By: Dummond D. Slow (mental.delete@this.protozoa.us), May 18, 2021 1:29 pm
Room: Moderated Discussions
Dummond D. Slow (mental.delete@this.protozoa.us) on November 18, 2020 3:47 pm wrote:
> different anon (different.delete@this.anon.com) on November 18, 2020 1:27 pm wrote:
> > Dummond D. Slow (mental.delete@this.protozoa.us) on November 18, 2020 11:06 am wrote:
> > > Wilco (wilco.dijkstra.delete@this.ntlworld.com) on November 18, 2020 9:42 am wrote:
> > > > Dummond D. Slow (mental.delete@this.protozoa.us) on November 18, 2020 9:21 am wrote:
> > > > > Maynard Handley (name99.delete@this.name99.org) on November 18, 2020 9:13 am wrote:
> > > > > >
> > > > > > x264 in SPEC is not there to help you decide which PC to buy for ripping DVD content!

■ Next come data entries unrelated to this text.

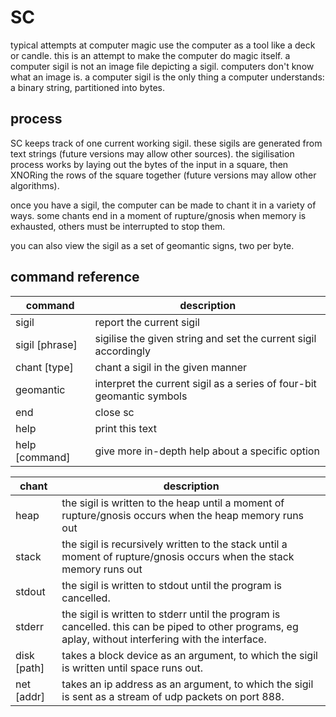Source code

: # SC

typical attempts at computer magic use the computer as a tool like a deck or candle.
this is an attempt to make the computer do magic itself.
a computer sigil is not an image file depicting a sigil. computers don't know what an image is.
a computer sigil is the only thing a computer understands: a binary string, partitioned into bytes.

## process

SC keeps track of one current working sigil. these sigils are generated from text strings (future versions may allow other sources).
the sigilisation process works by laying out the bytes of the input in a square, then XNORing the rows of the square together (future versions may allow other algorithms).

once you have a sigil, the computer can be made to chant it in a variety of ways. some chants end in a moment of rupture/gnosis when
memory is exhausted, others must be interrupted to stop them.

you can also view the sigil as a set of geomantic signs, two per byte.

## command reference

| command | description |
| --- | --- |
| sigil | report the current sigil |
| sigil [phrase] | sigilise the given string and set the current sigil accordingly |
| chant [type] | chant a sigil in the given manner |
| geomantic | interpret the current sigil as a series of four-bit geomantic symbols |
| end | close sc |
| help | print this text |
| help [command] | give more in-depth help about a specific option |

| chant | description |
| --- | --- |
| heap | the sigil is written to the heap until a moment of rupture/gnosis occurs when the heap memory runs out |
| stack | the sigil is recursively written to the stack until a moment of rupture/gnosis occurs when the stack memory runs out |
| stdout | the sigil is written to stdout until the program is cancelled. |
| stderr | the sigil is written to stderr until the program is cancelled. this can be piped to other programs, eg aplay, without interfering with the interface. |
| disk [path] | takes a block device as an argument, to which the sigil is written until space runs out. |
| net [addr] | takes an ip address as an argument, to which the sigil is sent as a stream of udp packets on port 888. |

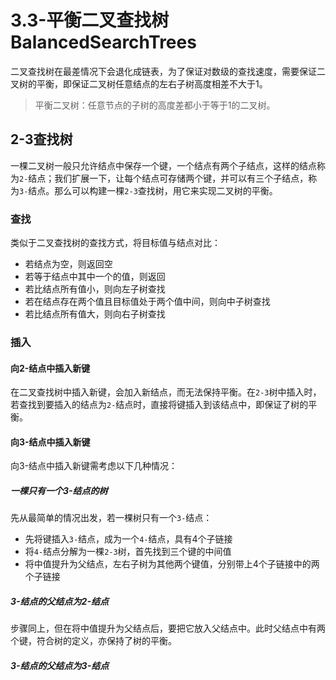 # 3.3-平衡二叉查找树BalancedSearchTrees
二叉查找树在最差情况下会退化成链表，为了保证对数级的查找速度，需要保证二叉树的平衡，即保证二叉树任意结点的左右子树高度相差不大于1。

> 平衡二叉树：任意节点的子树的高度差都小于等于1的二叉树。

## 2-3查找树
一棵二叉树一般只允许结点中保存一个键，一个结点有两个子结点，这样的结点称为`2-`结点；我们扩展一下，让每个结点可存储两个键，并可以有三个子结点，称为`3-`结点。那么可以构建一棵`2-3`查找树，用它来实现二叉树的平衡。

### 查找
类似于二叉查找树的查找方式，将目标值与结点对比：
- 若结点为空，则返回空
- 若等于结点中其中一个的值，则返回
- 若比结点所有值小，则向左子树查找
- 若在结点存在两个值且目标值处于两个值中间，则向中子树查找
- 若比结点所有值大，则向右子树查找

### 插入
#### 向2-结点中插入新键
在二叉查找树中插入新键，会加入新结点，而无法保持平衡。在`2-3`树中插入时，若查找到要插入的结点为`2-`结点时，直接将键插入到该结点中，即保证了树的平衡。

#### 向3-结点中插入新键
向3-结点中插入新键需考虑以下几种情况：
##### 一棵只有一个3-结点的树
先从最简单的情况出发，若一棵树只有一个`3-`结点：
- 先将键插入`3-`结点，成为一个`4-`结点，具有4个子链接
- 将`4-`结点分解为一棵`2-3`树，首先找到三个键的中间值
- 将中值提升为父结点，左右子树为其他两个键值，分别带上4个子链接中的两个子链接

##### 3-结点的父结点为2-结点
步骤同上，但在将中值提升为父结点后，要把它放入父结点中。此时父结点中有两个键，符合树的定义，亦保持了树的平衡。

##### 3-结点的父结点为3-结点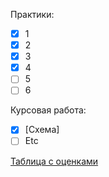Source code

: Практики:

- [x] 1
- [x] 2
- [x] 3
- [x] 4
- [ ] 5
- [ ] 6

Курсовая работа:

- [x] [Схема]
- [ ] Etc

[Таблица с оценками](https://docs.google.com/spreadsheets/d/1krQoEIyBjL5v2xgBVEUdLCMJvAxFQc4eObpF-QIOet0/edit?usp=sharing)
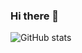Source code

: ### Hi there 🫡

![GitHub stats](https://github-readme-stats.vercel.app/api?username=PauMatas&count_private=true&show_icons=true&theme=swift)


<!--
**PauMatas/PauMatas** is a ✨ _special_ ✨ repository because its `README.md` (this file) appears on your GitHub profile.

Here are some ideas to get you started:

- 🔭 I’m currently working on ...
- 🌱 I’m currently learning ...
- 👯 I’m looking to collaborate on ...
- 🤔 I’m looking for help with ...
- 💬 Ask me about ...
- 📫 How to reach me: ...
- 😄 Pronouns: ...
- ⚡ Fun fact: ...
-->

> > > > > > It is there as an exemplar of certain styles of code: various generic compression techniques
> > > > > > (so lots of bit by bit manipulation) and various image analysis techniques (so searches
> > > > > > over images and image comparisons at various frequency granularities).
> > > > > >
> > > > >
> > > > > You didn't read it? If x264 is example of a kind of code, it is an example of code
> > > > > heavily optimised with multimedia (integer) SIMD. It's a greeat example or maybe
> > > > > too great, other codebases like ffmpeg or x265 will be a bit less optimized.
> > > > >
> > > > > If you want to explore such code, run it with assembly. It has assembly for ARM too, and not that
> > > > > little of it. Without SIMD, it is the opposite of example of multimedia compression code.
> > > >
> > > > You do realise that many of the key loops are autovectorized right? Yes it's probably not quite
> > > > as fast as handwritten libraries, but it runs much faster with vectorization enabled.
> > > >
> > > > Wilco
> > >
> > > I already said that elsewhere: autovectorization mostly fails on the kind of integer SIMD routines the
> > > encoders use. It is generally considered not remotely usable for encoders. One reason is that to get
> > > the performance, you usually can't just SIMDify naively, it needs some restructuring and transformation
> > > of the computation to get the kinds of speedups assembly does. It's probably not the only factor.
> > >
> > > Note that this is not from my head, this is based on information
> > > I'm getting from the people who do this kind
> > > of code in FFmpeg, Rav1e, Eve, Dav1d, x264, x265. Both
> > > x86 and ARM code. So pretty please, if you think this
> > > is not true merely based on your assumptions or knowledge
> > > from unrelated fields or general outlook of compilers
> > > and vectorization, stop right now and go ask people who do this code before you continue disputing this.
> >
> > Compiler writers probably look more at SPEC for autovectorization work than basically any other code in the
> > entire world, including the SPEC integer "hard to autovectorize" code that we're talking about here.
> >
>
> And did it change anything? AFAIK no, you still have to do the hand-SIMD. One example illustrating
> this: Do you know why Dav1d AV1 decoding is fast for 10bit profile on ARM but very slow on x86?
>
> Surprise reason: Acording to the devs of it, ARM has hand-written assembly (sponsored by Netflix
> IIRC). x86 has virtually none for 10bit, because nobody sponsored it. And if you bench it, you will
> see how good autovectorization of multimedia code has become (= it has not, it's bloody slow).
>
> See it for yourself here.
> Check the Graviton2's score relative to x86 for 1) Video Input: Summer Nature 4K (8bit where
> both CPU platforms have assembly optimization) and 2) Chimera 1080p 10-bit, where only ARM
> has assembly optimization. You can see autovectorization proving itself, folks.
>
>
And now we can see the proof of how essential hand-written SIMD assembly is in multimedia, in practice.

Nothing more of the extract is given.